Osama bin Forgotten
Published 8:03 pm Monday, September 19, 2005
By Staff
A recent report in The New York Times suggests we are less than determined to bring Osama bin Laden to justice. How could this be?
When the United States knew he was in Tora Bora, we dispatched just 36 U.S. Special Forces troops to a region where the terrorist who attacked us four years ago on Sept. 11, 2001, had the support of an estimated 1,500 to 2,000 well-armed, well-trained men. Compare that to the almost 150,000 soldiers we unleashed on Iraqi despot Saddam Hussein.
We got Saddam, but Osama bin Forgotten.
The article in the Sunday Times magazine goes on to report that an American commander with 4,000 Marines in striking distance, Brig. Gen. James N. Mattis, asked permission to join the fight and was denied. He wasn't even directed to cordon off the area. Why?
What is this administration's priorities? What happened to wanting to capture Osama? Who do we hold accountable for these decisions?
There are a lot of crackpot theories out there, such as the administration planning 9/11.
That's nonsense, but it's still disturbing the way we seem to have moved on from the symbolic main culprit of those devastating terrorist attacks on the Pentagon in Washington and on the World Trade Center in New York City.

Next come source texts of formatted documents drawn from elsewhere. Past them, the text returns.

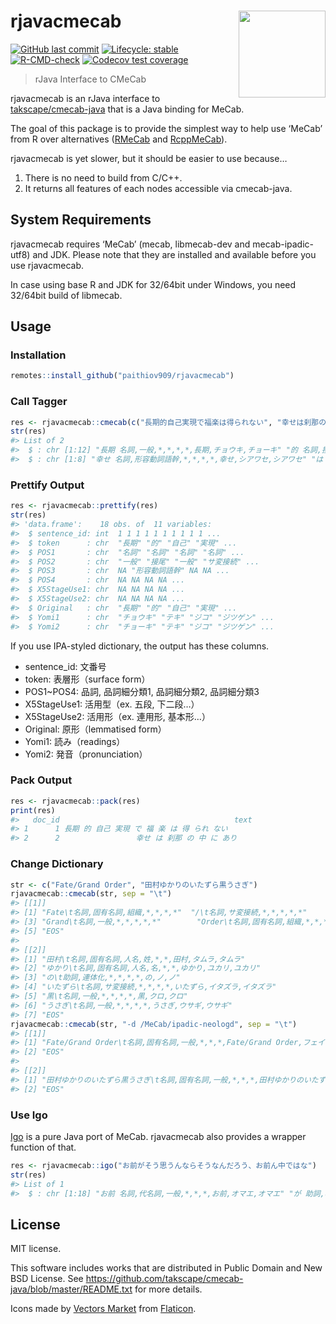 
<!-- README.md is generated from README.Rmd. Please edit that file -->

# rjavacmecab <a href='https://paithiov909.github.io/rjavacmecab'><img src='https://rawcdn.githack.com/paithiov909/rjavacmecab/3075fa2aee8ec83c8f35a482cab1cf137de50d24/man/figures/logo.png' align="right" height="139" /></a>

<!-- badges: start -->

[![GitHub last
commit](https://img.shields.io/github/last-commit/paithiov909/rjavacmecab)](#)
[![Lifecycle:
stable](https://img.shields.io/badge/lifecycle-stable-brightgreen.svg)](https://lifecycle.r-lib.org/articles/stages.html#stable)
[![R-CMD-check](https://github.com/paithiov909/rjavacmecab/actions/workflows/R-CMD-check.yml/badge.svg)](https://github.com/paithiov909/rjavacmecab/actions/workflows/R-CMD-check.yml)
[![Codecov test
coverage](https://codecov.io/gh/paithiov909/rjavacmecab/branch/main/graph/badge.svg)](https://codecov.io/gh/paithiov909/rjavacmecab?branch=main)
<!-- badges: end -->

> rJava Interface to CMeCab

rjavacmecab is an rJava interface to
[takscape/cmecab-java](https://github.com/takscape/cmecab-java) that is
a Java binding for MeCab.

The goal of this package is to provide the simplest way to help use
‘MeCab’ from R over alternatives
([RMeCab](https://github.com/IshidaMotohiro/RMeCab) and
[RcppMeCab](https://github.com/junhewk/RcppMeCab)).

rjavacmecab is yet slower, but it should be easier to use because…

1.  There is no need to build from C/C++.
2.  It returns all features of each nodes accessible via cmecab-java.

## System Requirements

rjavacmecab requires ‘MeCab’ (mecab, libmecab-dev and mecab-ipadic-utf8)
and JDK. Please note that they are installed and available before you
use rjavacmecab.

In case using base R and JDK for 32/64bit under Windows, you need
32/64bit build of libmecab.

## Usage

### Installation

``` r
remotes::install_github("paithiov909/rjavacmecab")
```

### Call Tagger

``` r
res <- rjavacmecab::cmecab(c("長期的自己実現で福楽は得られない", "幸せは刹那の中にあり"))
str(res)
#> List of 2
#>  $ : chr [1:12] "長期 名詞,一般,*,*,*,*,長期,チョウキ,チョーキ" "的 名詞,接尾,形容動詞語幹,*,*,*,的,テキ,テキ" "自己 名詞,一般,*,*,*,*,自己,ジコ,ジコ" "実現 名詞,サ変接続,*,*,*,*,実現,ジツゲン,ジツゲン" ...
#>  $ : chr [1:8] "幸せ 名詞,形容動詞語幹,*,*,*,*,幸せ,シアワセ,シアワセ" "は 助詞,係助詞,*,*,*,*,は,ハ,ワ" "刹那 名詞,副詞可能,*,*,*,*,刹那,セツナ,セツナ" "の 助詞,連体化,*,*,*,*,の,ノ,ノ" ...
```

### Prettify Output

``` r
res <- rjavacmecab::prettify(res)
str(res)
#> 'data.frame':    18 obs. of  11 variables:
#>  $ sentence_id: int  1 1 1 1 1 1 1 1 1 1 ...
#>  $ token      : chr  "長期" "的" "自己" "実現" ...
#>  $ POS1       : chr  "名詞" "名詞" "名詞" "名詞" ...
#>  $ POS2       : chr  "一般" "接尾" "一般" "サ変接続" ...
#>  $ POS3       : chr  NA "形容動詞語幹" NA NA ...
#>  $ POS4       : chr  NA NA NA NA ...
#>  $ X5StageUse1: chr  NA NA NA NA ...
#>  $ X5StageUse2: chr  NA NA NA NA ...
#>  $ Original   : chr  "長期" "的" "自己" "実現" ...
#>  $ Yomi1      : chr  "チョウキ" "テキ" "ジコ" "ジツゲン" ...
#>  $ Yomi2      : chr  "チョーキ" "テキ" "ジコ" "ジツゲン" ...
```

If you use IPA-styled dictionary, the output has these columns.

-   sentence\_id: 文番号
-   token: 表層形（surface form）
-   POS1\~POS4: 品詞, 品詞細分類1, 品詞細分類2, 品詞細分類3
-   X5StageUse1: 活用型（ex. 五段, 下二段…）
-   X5StageUse2: 活用形（ex. 連用形, 基本形…）
-   Original: 原形（lemmatised form）
-   Yomi1: 読み（readings）
-   Yomi2: 発音（pronunciation）

### Pack Output

``` r
res <- rjavacmecab::pack(res)
print(res)
#>   doc_id                                       text
#> 1      1 長期 的 自己 実現 で 福 楽 は 得 られ ない
#> 2      2                 幸せ は 刹那 の 中 に あり
```

### Change Dictionary

``` r
str <- c("Fate/Grand Order", "田村ゆかりのいたずら黒うさぎ")
rjavacmecab::cmecab(str, sep = "\t")
#> [[1]]
#> [1] "Fate\t名詞,固有名詞,組織,*,*,*,*"  "/\t名詞,サ変接続,*,*,*,*,*"       
#> [3] "Grand\t名詞,一般,*,*,*,*,*"        "Order\t名詞,固有名詞,組織,*,*,*,*"
#> [5] "EOS"                              
#> 
#> [[2]]
#> [1] "田村\t名詞,固有名詞,人名,姓,*,*,田村,タムラ,タムラ"        
#> [2] "ゆかり\t名詞,固有名詞,人名,名,*,*,ゆかり,ユカリ,ユカリ"    
#> [3] "の\t助詞,連体化,*,*,*,*,の,ノ,ノ"                          
#> [4] "いたずら\t名詞,サ変接続,*,*,*,*,いたずら,イタズラ,イタズラ"
#> [5] "黒\t名詞,一般,*,*,*,*,黒,クロ,クロ"                        
#> [6] "うさぎ\t名詞,一般,*,*,*,*,うさぎ,ウサギ,ウサギ"            
#> [7] "EOS"
rjavacmecab::cmecab(str, "-d /MeCab/ipadic-neologd", sep = "\t")
#> [[1]]
#> [1] "Fate/Grand Order\t名詞,固有名詞,一般,*,*,*,Fate/Grand Order,フェイトグランドオーダー,フェイトグランドオーダー"
#> [2] "EOS"                                                                                                          
#> 
#> [[2]]
#> [1] "田村ゆかりのいたずら黒うさぎ\t名詞,固有名詞,一般,*,*,*,田村ゆかりのいたずら黒うさぎ,タムラユカリノイタズラクロウサギ,タムラユカリノイタズラクロウサギ"
#> [2] "EOS"
```

### Use Igo

[Igo](http://igo.osdn.jp/) is a pure Java port of MeCab. rjavacmecab
also provides a wrapper function of that.

``` r
res <- rjavacmecab::igo("お前がそう思うんならそうなんだろう、お前ん中ではな")
str(res)
#> List of 1
#>  $ : chr [1:18] "お前 名詞,代名詞,一般,*,*,*,お前,オマエ,オマエ" "が 助詞,格助詞,一般,*,*,*,が,ガ,ガ" "そう 副詞,助詞類接続,*,*,*,*,そう,ソウ,ソー" "思う 動詞,自立,*,*,五段・ワ行促音便,基本形,思う,オモウ,オモウ" ...
```

## License

MIT license.

This software includes works that are distributed in Public Domain and
New BSD License. See
<https://github.com/takscape/cmecab-java/blob/master/README.txt> for
more details.

Icons made by [Vectors
Market](https://www.flaticon.com/authors/vectors-market) from
[Flaticon](https://www.flaticon.com/).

One cynical theory about the war on terror is that had we captured bin Laden, invading Iraq would have been harder to justify to the American people.
We hope that's not the case, that we were so determined to plunge into a war in the name of weapons of mass destruction that we let him get away intentionally. Wouldn't holding back in the pursuit of the world's most-wanted terrorist constitute treason for many Americans?